Exercise data:
>>>>>
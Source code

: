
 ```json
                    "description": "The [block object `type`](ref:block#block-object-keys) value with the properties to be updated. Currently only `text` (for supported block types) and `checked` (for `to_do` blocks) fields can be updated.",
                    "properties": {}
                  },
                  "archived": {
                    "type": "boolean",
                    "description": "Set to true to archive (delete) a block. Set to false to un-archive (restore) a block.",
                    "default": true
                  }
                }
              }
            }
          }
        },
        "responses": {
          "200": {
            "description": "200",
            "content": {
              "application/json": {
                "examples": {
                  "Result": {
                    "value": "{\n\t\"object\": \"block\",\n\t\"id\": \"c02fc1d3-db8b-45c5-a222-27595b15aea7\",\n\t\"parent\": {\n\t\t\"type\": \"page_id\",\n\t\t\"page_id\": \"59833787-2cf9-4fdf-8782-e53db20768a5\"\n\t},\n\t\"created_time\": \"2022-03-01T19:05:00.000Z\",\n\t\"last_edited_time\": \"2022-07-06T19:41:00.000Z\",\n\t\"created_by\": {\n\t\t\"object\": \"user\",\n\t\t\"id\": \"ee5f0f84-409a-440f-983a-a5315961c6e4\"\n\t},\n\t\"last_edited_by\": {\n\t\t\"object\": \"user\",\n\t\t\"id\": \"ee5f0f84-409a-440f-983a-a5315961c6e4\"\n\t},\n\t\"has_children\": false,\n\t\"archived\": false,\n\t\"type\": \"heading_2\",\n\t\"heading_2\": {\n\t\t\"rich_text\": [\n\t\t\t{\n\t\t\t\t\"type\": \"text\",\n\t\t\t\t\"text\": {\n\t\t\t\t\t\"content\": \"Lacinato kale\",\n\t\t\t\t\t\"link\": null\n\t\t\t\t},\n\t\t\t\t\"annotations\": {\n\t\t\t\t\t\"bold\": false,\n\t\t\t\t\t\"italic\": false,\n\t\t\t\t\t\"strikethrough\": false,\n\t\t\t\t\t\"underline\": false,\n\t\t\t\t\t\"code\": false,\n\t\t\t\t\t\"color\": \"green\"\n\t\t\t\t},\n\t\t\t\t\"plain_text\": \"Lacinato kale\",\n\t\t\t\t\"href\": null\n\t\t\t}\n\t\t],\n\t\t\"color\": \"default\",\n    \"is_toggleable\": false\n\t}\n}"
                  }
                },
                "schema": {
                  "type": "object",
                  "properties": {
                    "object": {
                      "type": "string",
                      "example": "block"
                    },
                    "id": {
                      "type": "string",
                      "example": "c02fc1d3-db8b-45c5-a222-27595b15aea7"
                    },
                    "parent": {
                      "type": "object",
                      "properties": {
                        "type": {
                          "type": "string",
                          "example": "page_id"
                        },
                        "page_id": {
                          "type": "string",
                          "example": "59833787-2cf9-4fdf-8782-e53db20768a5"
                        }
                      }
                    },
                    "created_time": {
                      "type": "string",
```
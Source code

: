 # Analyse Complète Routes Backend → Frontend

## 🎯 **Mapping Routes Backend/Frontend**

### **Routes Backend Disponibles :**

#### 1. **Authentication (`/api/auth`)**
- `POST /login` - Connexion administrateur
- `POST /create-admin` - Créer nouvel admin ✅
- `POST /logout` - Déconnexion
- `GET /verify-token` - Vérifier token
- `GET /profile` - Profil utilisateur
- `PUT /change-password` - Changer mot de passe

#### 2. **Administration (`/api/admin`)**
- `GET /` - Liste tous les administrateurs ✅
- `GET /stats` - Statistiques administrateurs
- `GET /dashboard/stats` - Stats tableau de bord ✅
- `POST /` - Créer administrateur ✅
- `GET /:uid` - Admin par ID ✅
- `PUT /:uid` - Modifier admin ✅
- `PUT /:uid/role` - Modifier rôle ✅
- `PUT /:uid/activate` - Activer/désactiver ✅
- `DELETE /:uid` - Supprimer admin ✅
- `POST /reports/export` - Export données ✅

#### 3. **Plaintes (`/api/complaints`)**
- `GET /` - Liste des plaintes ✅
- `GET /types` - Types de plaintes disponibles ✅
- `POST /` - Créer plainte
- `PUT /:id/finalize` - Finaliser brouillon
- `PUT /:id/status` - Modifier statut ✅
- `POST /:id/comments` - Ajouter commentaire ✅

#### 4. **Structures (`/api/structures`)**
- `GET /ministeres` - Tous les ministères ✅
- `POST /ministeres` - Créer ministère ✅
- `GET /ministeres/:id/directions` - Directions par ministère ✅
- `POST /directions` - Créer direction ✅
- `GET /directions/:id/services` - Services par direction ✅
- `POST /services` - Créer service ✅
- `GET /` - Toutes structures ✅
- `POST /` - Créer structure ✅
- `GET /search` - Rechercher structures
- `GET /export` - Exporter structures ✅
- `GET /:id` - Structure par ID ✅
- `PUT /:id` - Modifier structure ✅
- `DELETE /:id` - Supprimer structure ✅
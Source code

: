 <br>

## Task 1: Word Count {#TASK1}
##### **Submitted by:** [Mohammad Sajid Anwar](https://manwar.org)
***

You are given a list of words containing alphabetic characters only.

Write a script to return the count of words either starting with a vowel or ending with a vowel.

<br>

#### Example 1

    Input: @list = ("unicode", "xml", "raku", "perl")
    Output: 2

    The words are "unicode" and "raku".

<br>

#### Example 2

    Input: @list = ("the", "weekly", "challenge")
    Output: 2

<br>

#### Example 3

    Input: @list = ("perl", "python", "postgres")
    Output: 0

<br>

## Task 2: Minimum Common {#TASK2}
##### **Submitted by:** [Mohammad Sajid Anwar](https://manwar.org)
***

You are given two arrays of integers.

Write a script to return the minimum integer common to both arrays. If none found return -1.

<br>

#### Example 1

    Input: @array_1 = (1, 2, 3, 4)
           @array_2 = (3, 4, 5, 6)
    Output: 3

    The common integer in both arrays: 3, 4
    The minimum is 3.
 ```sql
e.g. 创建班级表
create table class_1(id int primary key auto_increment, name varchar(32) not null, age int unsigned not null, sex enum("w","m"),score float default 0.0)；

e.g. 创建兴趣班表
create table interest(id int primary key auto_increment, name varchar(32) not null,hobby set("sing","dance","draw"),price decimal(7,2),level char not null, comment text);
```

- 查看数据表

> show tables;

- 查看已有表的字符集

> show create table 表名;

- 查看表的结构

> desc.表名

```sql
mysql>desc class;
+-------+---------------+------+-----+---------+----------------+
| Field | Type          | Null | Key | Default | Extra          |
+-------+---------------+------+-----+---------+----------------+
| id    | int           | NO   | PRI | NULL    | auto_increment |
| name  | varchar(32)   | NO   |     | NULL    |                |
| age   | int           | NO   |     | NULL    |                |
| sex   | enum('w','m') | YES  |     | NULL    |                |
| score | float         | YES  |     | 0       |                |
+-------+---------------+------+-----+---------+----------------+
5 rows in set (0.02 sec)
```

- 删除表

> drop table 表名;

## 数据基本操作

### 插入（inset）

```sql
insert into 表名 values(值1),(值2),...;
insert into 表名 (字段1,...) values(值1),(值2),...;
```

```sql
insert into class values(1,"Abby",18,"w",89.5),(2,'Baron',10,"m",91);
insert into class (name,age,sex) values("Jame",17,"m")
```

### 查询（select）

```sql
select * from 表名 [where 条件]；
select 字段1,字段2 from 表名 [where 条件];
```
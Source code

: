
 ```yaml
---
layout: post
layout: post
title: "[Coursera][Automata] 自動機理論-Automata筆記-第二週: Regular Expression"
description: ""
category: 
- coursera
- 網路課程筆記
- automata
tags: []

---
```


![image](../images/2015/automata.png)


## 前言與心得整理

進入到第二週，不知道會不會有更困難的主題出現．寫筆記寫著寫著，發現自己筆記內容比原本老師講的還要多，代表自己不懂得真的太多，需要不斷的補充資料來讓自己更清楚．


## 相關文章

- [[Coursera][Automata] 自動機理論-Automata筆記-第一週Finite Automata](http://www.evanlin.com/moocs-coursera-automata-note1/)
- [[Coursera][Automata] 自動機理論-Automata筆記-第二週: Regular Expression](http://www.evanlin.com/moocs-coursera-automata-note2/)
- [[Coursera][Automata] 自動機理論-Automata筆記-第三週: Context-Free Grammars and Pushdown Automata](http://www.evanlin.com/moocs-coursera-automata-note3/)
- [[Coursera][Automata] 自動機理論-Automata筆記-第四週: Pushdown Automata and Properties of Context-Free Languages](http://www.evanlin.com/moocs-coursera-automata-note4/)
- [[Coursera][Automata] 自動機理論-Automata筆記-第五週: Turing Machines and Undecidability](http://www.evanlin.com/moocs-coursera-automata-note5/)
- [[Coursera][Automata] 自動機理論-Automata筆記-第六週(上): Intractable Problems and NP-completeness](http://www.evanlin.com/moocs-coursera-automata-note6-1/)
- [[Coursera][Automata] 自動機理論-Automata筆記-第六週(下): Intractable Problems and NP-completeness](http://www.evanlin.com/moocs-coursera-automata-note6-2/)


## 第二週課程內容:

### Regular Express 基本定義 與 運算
<<<<<
Exercise description:
Tally every line in the listing that holds "administrateurs" and answer with the total only.

Result of the exercise:
2